(YOUR ASSIGNMENT):
Without including any pictures, give back all of the data exactly.

Stored data:

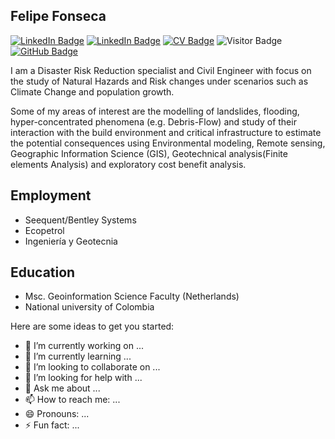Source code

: ## Felipe Fonseca

[![LinkedIn Badge](https://img.shields.io/badge/My-LinkedIn-blue)](https://www.linkedin.com/in/felipefonsecasceng11/)
[![LinkedIn Badge](https://img.shields.io/badge/My-ResearchGate-brightgreen)](https://www.researchgate.net/profile/Felipe-Fonseca-6/)
[![CV Badge](https://img.shields.io/badge/My-CV-critical)]()
![Visitor Badge](https://visitor-badge.laobi.icu/badge?page_id=felwind14.felwind14)
[![GitHub Badge](https://img.shields.io/github/followers/felwind14?style=social)](https://github.com/felwind14?tab=followers)

I am a Disaster Risk Reduction specialist and Civil Engineer with focus on the study of Natural Hazards and Risk changes under scenarios such as Climate Change and population growth. 

Some of my areas of interest are the modelling of landslides, flooding, hyper-concentrated phenomena (e.g. Debris-Flow) and study of their interaction with the build environment and critical infrastructure to estimate the potential consequences using Environmental modeling, Remote sensing,  Geographic Information Science (GIS), Geotechnical analysis(Finite elements Analysis) and exploratory cost benefit analysis. 

## Employment 

- Seequent/Bentley Systems   
- Ecopetrol
- Ingeniería y Geotecnia 

## Education
- Msc. Geoinformation Science Faculty (Netherlands)
- National university of Colombia


Here are some ideas to get you started:

- 🔭 I’m currently working on ...
- 🌱 I’m currently learning ...
- 👯 I’m looking to collaborate on ...
- 🤔 I’m looking for help with ...
- 💬 Ask me about ...
- 📫 How to reach me: ...
- 😄 Pronouns: ...
- ⚡ Fun fact: ...

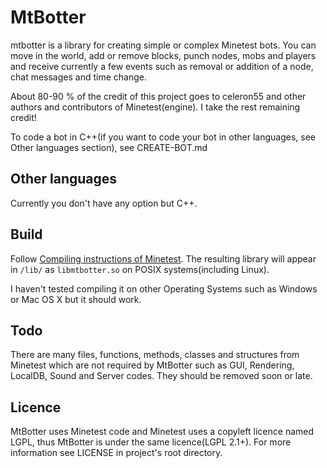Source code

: # MtBotter

mtbotter is a library for creating simple or complex Minetest bots. You can move in
the world, add or remove blocks, punch nodes, mobs and players and receive currently a
few events such as removal or addition of a node, chat messages and time change.

About 80-90 % of the credit of this project goes to celeron55
and other authors and contributors of Minetest(engine).
I take the rest remaining credit!

To code a bot in C++(if you want to code your bot in other languages, see Other
languages section), see CREATE-BOT.md

## Other languages

Currently you don't have any option but C++.

## Build

Follow [Compiling instructions of Minetest](https://github.com/minetest/minetest#compiling).
The resulting library will appear in `/lib/` as `libmtbotter.so` on POSIX
systems(including Linux).

I haven't tested compiling it on other Operating Systems such as Windows or Mac OS X
but it should work.

## Todo

There are many files, functions, methods, classes and structures
 from Minetest which are not required by MtBotter such as GUI, Rendering, LocalDB,
 Sound and Server codes. They should be removed soon or late.

## Licence

MtBotter uses Minetest code and Minetest uses a copyleft licence named LGPL, thus
MtBotter is under the same licence(LGPL 2.1+).
For more information see LICENSE in project's root directory.
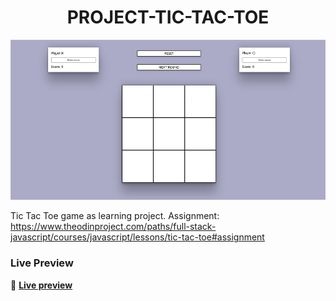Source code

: <div align="center">
 
# PROJECT-TIC-TAC-TOE
 
<img alt="App preview" src="https://github.com/MaciejDabrowskii/PROJECT-TIC-TAC-TOE/blob/main/TIC-TAC-TOE%20preview.jpg">

</div>
  
Tic Tac Toe game as learning project. 
Assignment: https://www.theodinproject.com/paths/full-stack-javascript/courses/javascript/lessons/tic-tac-toe#assignment



### Live Preview

🔗 <b> [Live preview](https://maciejdabrowskii.github.io/PROJECT-TIC-TAC-TOE/)</b>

(SOLUTION TO THIS EXERCISE):
Source code

: ## Felipe Fonseca

[![LinkedIn Badge](https://img.shields.io/badge/My-LinkedIn-blue)](https://www.linkedin.com/in/felipefonsecasceng11/)
[![LinkedIn Badge](https://img.shields.io/badge/My-ResearchGate-brightgreen)](https://www.researchgate.net/profile/Felipe-Fonseca-6/)
[![CV Badge](https://img.shields.io/badge/My-CV-critical)]()
![Visitor Badge](https://visitor-badge.laobi.icu/badge?page_id=felwind14.felwind14)
[![GitHub Badge](https://img.shields.io/github/followers/felwind14?style=social)](https://github.com/felwind14?tab=followers)

I am a Disaster Risk Reduction specialist and Civil Engineer with focus on the study of Natural Hazards and Risk changes under scenarios such as Climate Change and population growth. 

Some of my areas of interest are the modelling of landslides, flooding, hyper-concentrated phenomena (e.g. Debris-Flow) and study of their interaction with the build environment and critical infrastructure to estimate the potential consequences using Environmental modeling, Remote sensing,  Geographic Information Science (GIS), Geotechnical analysis(Finite elements Analysis) and exploratory cost benefit analysis. 

## Employment 

- Seequent/Bentley Systems   
- Ecopetrol
- Ingeniería y Geotecnia 

## Education
- Msc. Geoinformation Science Faculty (Netherlands)
- National university of Colombia


Here are some ideas to get you started:

- 🔭 I’m currently working on ...
- 🌱 I’m currently learning ...
- 👯 I’m looking to collaborate on ...
- 🤔 I’m looking for help with ...
- 💬 Ask me about ...
- 📫 How to reach me: ...
- 😄 Pronouns: ...
- ⚡ Fun fact: ...

Source code

: # MtBotter

mtbotter is a library for creating simple or complex Minetest bots. You can move in
the world, add or remove blocks, punch nodes, mobs and players and receive currently a
few events such as removal or addition of a node, chat messages and time change.

About 80-90 % of the credit of this project goes to celeron55
and other authors and contributors of Minetest(engine).
I take the rest remaining credit!

To code a bot in C++(if you want to code your bot in other languages, see Other
languages section), see CREATE-BOT.md

## Other languages

Currently you don't have any option but C++.

## Build

Follow [Compiling instructions of Minetest](https://github.com/minetest/minetest#compiling).
The resulting library will appear in `/lib/` as `libmtbotter.so` on POSIX
systems(including Linux).

I haven't tested compiling it on other Operating Systems such as Windows or Mac OS X
but it should work.

## Todo

There are many files, functions, methods, classes and structures
 from Minetest which are not required by MtBotter such as GUI, Rendering, LocalDB,
 Sound and Server codes. They should be removed soon or late.

## Licence

MtBotter uses Minetest code and Minetest uses a copyleft licence named LGPL, thus
MtBotter is under the same licence(LGPL 2.1+).
For more information see LICENSE in project's root directory.
Source code

: <div align="center">
 
# PROJECT-TIC-TAC-TOE
 
<img alt="App preview" src="https://github.com/MaciejDabrowskii/PROJECT-TIC-TAC-TOE/blob/main/TIC-TAC-TOE%20preview.jpg">

</div>
  
Tic Tac Toe game as learning project. 
Assignment: https://www.theodinproject.com/paths/full-stack-javascript/courses/javascript/lessons/tic-tac-toe#assignment



### Live Preview

🔗 <b> [Live preview](https://maciejdabrowskii.github.io/PROJECT-TIC-TAC-TOE/)</b>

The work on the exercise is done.